Extension of the phase-in years for delta-one and non-delta-one transactions
Notice 2022-37 provides that the Section 871(m) Regulations will (1) continue to apply only to any delta-one transaction entered into through the end of 2024 (this limitation was due to expire at the end of 2022), and (2) begin to apply to any non-delta-one transaction that is a Section 871(m) transaction pursuant to Treas. Reg. sec. 1.871-15(d)(2) or (e) in 2025 (i.e., any derivative with a delta of 0.8 or greater or that fails the “substantial equivalent test”). A delta-one transaction is a transaction in which the value of the derivative moves in tandem with the underlying asset on which the derivative is based and the change in value is one-to-one.
Notice 2022-37 provides the anti-abuse rule in Treas. Reg. sec. 1.871-15(o) will continue to apply to the phased-in application of the Section 871(m) Regulations, including for the purpose of determining whether a transaction is a delta-one transaction. As a result of the anti-abuse rule, a transaction that otherwise would not be treated as a Section 871(m) transaction may be treated as one.

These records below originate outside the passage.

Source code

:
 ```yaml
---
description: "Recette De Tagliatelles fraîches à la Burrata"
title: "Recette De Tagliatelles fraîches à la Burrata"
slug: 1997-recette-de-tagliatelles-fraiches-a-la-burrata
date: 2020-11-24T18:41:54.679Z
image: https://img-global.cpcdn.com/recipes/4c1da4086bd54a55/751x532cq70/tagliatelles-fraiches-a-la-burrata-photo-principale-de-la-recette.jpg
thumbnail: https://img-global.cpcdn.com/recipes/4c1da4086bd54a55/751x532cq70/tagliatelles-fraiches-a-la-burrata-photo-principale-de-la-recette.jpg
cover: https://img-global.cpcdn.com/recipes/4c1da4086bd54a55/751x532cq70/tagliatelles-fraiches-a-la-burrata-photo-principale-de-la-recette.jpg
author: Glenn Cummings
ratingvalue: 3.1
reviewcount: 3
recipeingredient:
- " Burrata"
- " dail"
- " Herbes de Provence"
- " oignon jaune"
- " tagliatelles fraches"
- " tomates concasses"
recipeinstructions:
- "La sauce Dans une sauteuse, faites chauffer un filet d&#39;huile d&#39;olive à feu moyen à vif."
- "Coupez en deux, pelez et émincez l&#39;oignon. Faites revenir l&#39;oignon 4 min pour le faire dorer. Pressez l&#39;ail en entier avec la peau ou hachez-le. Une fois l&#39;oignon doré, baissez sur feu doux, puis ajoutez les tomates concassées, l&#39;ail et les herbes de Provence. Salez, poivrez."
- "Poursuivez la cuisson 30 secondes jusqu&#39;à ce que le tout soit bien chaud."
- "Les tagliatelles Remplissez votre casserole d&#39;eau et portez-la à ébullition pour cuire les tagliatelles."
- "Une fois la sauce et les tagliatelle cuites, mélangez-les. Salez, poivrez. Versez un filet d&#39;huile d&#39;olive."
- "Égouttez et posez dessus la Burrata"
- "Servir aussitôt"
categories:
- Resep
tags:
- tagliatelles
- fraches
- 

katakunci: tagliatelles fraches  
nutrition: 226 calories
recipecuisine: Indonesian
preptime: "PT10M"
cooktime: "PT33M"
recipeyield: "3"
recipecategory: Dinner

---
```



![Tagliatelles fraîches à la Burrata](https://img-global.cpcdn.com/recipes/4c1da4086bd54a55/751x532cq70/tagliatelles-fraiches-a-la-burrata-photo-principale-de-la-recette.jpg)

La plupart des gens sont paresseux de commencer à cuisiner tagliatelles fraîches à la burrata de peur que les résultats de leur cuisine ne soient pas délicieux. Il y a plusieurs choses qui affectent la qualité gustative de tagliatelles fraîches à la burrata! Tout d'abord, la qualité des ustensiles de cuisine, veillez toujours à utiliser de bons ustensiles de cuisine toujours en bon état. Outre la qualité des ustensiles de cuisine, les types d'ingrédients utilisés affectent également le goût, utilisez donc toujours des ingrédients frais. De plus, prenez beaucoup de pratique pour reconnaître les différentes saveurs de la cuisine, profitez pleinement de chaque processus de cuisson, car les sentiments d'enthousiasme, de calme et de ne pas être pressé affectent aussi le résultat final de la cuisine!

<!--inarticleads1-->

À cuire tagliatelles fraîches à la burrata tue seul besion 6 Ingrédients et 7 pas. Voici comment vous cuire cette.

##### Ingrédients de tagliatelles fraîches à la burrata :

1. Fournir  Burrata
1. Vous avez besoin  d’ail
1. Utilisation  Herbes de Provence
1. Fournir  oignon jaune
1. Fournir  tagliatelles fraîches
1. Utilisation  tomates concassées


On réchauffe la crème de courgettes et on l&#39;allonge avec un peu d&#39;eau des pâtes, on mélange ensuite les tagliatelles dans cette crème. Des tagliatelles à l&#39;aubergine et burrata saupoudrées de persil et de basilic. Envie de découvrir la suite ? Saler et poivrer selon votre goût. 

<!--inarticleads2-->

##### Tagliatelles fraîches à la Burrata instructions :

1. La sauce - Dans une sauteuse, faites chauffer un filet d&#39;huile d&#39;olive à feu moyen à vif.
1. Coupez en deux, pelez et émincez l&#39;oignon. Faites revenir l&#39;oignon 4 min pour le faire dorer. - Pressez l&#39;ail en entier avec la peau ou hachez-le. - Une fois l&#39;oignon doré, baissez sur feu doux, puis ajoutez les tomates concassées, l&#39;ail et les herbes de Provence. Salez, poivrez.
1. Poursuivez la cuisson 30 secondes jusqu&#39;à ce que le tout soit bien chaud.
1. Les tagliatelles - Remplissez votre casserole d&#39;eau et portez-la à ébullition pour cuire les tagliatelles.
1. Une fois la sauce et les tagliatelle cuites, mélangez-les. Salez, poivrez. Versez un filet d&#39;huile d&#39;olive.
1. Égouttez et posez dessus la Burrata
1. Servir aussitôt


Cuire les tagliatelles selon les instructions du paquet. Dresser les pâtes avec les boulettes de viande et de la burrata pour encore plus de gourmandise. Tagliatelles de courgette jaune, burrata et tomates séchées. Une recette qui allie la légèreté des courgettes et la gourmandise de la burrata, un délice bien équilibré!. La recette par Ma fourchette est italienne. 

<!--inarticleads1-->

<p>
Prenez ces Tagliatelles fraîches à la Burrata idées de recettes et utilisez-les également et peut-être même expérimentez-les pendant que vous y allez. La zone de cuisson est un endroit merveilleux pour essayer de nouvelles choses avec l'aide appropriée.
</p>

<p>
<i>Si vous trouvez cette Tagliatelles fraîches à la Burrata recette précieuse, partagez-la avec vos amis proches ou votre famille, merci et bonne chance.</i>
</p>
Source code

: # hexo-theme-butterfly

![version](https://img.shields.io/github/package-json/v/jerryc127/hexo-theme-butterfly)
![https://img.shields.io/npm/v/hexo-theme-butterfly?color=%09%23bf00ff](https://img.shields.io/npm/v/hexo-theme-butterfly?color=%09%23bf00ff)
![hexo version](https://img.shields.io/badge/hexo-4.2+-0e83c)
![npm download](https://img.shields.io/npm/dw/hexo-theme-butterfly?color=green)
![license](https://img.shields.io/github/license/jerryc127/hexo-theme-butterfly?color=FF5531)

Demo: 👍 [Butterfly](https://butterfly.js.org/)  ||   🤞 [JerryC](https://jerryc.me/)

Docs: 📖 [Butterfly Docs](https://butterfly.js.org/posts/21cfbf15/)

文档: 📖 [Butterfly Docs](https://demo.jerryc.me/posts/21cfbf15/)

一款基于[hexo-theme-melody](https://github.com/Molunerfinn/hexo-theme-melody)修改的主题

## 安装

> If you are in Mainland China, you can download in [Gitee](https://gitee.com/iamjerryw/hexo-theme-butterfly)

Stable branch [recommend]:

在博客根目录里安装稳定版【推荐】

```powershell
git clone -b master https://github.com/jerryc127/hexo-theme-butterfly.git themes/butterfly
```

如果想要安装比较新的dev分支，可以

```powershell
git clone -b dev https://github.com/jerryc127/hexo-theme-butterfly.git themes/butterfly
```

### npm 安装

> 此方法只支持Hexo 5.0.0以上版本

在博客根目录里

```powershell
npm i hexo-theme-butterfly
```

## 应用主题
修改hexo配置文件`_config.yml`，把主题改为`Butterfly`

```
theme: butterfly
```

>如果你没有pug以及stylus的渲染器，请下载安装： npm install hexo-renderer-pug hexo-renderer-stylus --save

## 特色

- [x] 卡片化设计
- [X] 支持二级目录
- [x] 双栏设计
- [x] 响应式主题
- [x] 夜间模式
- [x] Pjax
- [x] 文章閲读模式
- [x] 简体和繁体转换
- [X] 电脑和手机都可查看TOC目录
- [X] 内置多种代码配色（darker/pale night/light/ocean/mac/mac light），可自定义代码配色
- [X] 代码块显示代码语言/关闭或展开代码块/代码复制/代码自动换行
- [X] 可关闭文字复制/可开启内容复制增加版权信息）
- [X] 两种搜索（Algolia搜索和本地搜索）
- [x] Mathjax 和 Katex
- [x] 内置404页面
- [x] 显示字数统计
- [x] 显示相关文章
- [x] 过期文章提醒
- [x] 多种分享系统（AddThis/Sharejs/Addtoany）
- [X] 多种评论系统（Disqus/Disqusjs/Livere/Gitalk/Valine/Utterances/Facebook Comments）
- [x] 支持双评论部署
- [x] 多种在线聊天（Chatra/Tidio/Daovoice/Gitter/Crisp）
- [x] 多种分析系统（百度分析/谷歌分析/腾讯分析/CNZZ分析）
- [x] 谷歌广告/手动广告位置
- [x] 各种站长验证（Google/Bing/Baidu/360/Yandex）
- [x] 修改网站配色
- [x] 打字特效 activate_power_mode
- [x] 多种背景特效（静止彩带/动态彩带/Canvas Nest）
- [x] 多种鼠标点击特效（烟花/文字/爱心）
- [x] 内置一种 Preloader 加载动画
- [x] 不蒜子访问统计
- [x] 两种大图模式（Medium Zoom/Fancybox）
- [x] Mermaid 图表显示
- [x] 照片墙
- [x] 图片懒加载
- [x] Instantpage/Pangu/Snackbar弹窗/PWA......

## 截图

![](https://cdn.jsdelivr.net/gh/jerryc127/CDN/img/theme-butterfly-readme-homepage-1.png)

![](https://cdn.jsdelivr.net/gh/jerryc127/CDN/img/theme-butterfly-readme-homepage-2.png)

For purposes of IRS enforcement and administration of the QDD rules in the Section 871(m) Regulations and the relevant provisions of the 2017 QI Agreement and of a revised QI Agreement that is anticipated to apply beginning January 1, 2023 (2023 QI Agreement), Notice 2022-37 extends through 2024 the period during which the IRS will take into account the extent to which the QDD made a good-faith effort to comply with the Section 871(m) Regulations and the relevant provisions of the 2017 QI Agreement and the 2023 QI Agreement.
Observation: Notice 2022-37 generally is consistent with the substance of prior extensions and thus in effect extends the status quo for an additional two years.